#### Source material ####

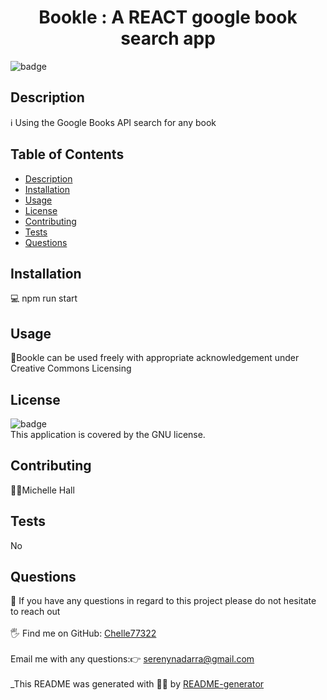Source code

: 
<h1 align="center">Bookle : A REACT google book search app</h1>
  
![badge](https://img.shields.io/badge/license-GNU-brightgreen)<br />
## Description
ℹ️ Using the Google Books API search for any book 
## Table of Contents
- [Description](#description)
- [Installation](#installation)
- [Usage](#usage)
- [License](#license)
- [Contributing](#contributing)
- [Tests](#tests)
- [Questions](#questions)
## Installation
💻 npm run start
## Usage
📖Bookle can be used freely with appropriate acknowledgement under Creative Commons Licensing
## License
![badge](https://img.shields.io/badge/license-GNU-brightgreen)
<br />
This application is covered by the GNU license. 
## Contributing
🙋‍♀️Michelle Hall
## Tests
 No
## Questions
🤔 If you have any questions in regard to this project please do not hesitate to reach out<br />
<br />
🖐️ Find me on GitHub: [Chelle77322](https://github.com/Chelle77322)<br />
<br />
 Email me with any questions:👉 serenynadarra@gmail.com<br /><br />
_This README was generated with 🤸‍♀️ by [README-generator](https://github.com/Chelle77322/README-Generator)
    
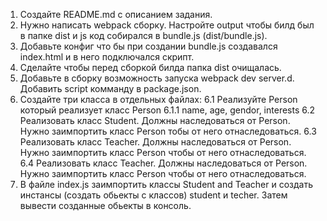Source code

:1. Создайте README.md с описанием задания.
2. Нужно написать webpack сборку. Настройте output чтобы билд был в папке dist и js код собирался в bundle.js (dist/bundle.js).
3. Добавьте конфиг что бы при создании bundle.js создавался index.html и в него подключался скрипт.
4. Сделайте чтобы перед сборкой билда папка dist очищалась.
5. Добавьте в сборку возможность запуска webpack dev server.d. Добавить script комманду в package.json.
6. Создайте три класса в отдельных файлах:
   6.1 Реализуйте Person который реализует класс Person
   6.1.1 name, age, gendor, interests
   6.2 Реализовать класс Student. Должны наследоваться от Person. Нужно заимпортить класс Person тобы от него отнаследоваться.
   6.3 Реализовать класс Teacher. Должны наследоваться от Person. Нужно заимпортить класс Person чтобы от него отнаследоваться.
   6.4 Реализовать класс Teacher. Должны наследоваться от Person. Нужно заимпортить класс Person чтобы от него отнаследоваться.
7. В файле index.js заимпортить классы Student and Teacher и создать инстансы (создать обьекты с классов) student и techer. Затем вывести созданные обьекты в консоль.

####

What needs to be done.
Your answer must be an exact copy of the records above, with no pictures included.

Result for this exercise.
Source code

: 
<h1 align="center">Bookle : A REACT google book search app</h1>
  
![badge](https://img.shields.io/badge/license-GNU-brightgreen)<br />
## Description
ℹ️ Using the Google Books API search for any book 
## Table of Contents
- [Description](#description)
- [Installation](#installation)
- [Usage](#usage)
- [License](#license)
- [Contributing](#contributing)
- [Tests](#tests)
- [Questions](#questions)
## Installation
💻 npm run start
## Usage
📖Bookle can be used freely with appropriate acknowledgement under Creative Commons Licensing
## License
![badge](https://img.shields.io/badge/license-GNU-brightgreen)
<br />
This application is covered by the GNU license. 
## Contributing
🙋‍♀️Michelle Hall
## Tests
 No
## Questions
🤔 If you have any questions in regard to this project please do not hesitate to reach out<br />
<br />
🖐️ Find me on GitHub: [Chelle77322](https://github.com/Chelle77322)<br />
<br />
 Email me with any questions:👉 serenynadarra@gmail.com<br /><br />
_This README was generated with 🤸‍♀️ by [README-generator](https://github.com/Chelle77322/README-Generator)
    
Source code

:1. Создайте README.md с описанием задания.
2. Нужно написать webpack сборку. Настройте output чтобы билд был в папке dist и js код собирался в bundle.js (dist/bundle.js).
3. Добавьте конфиг что бы при создании bundle.js создавался index.html и в него подключался скрипт.
4. Сделайте чтобы перед сборкой билда папка dist очищалась.
5. Добавьте в сборку возможность запуска webpack dev server.d. Добавить script комманду в package.json.
6. Создайте три класса в отдельных файлах:
   6.1 Реализуйте Person который реализует класс Person
   6.1.1 name, age, gendor, interests
   6.2 Реализовать класс Student. Должны наследоваться от Person. Нужно заимпортить класс Person тобы от него отнаследоваться.
   6.3 Реализовать класс Teacher. Должны наследоваться от Person. Нужно заимпортить класс Person чтобы от него отнаследоваться.
   6.4 Реализовать класс Teacher. Должны наследоваться от Person. Нужно заимпортить класс Person чтобы от него отнаследоваться.
7. В файле index.js заимпортить классы Student and Teacher и создать инстансы (создать обьекты с классов) student и techer. Затем вывести созданные обьекты в консоль.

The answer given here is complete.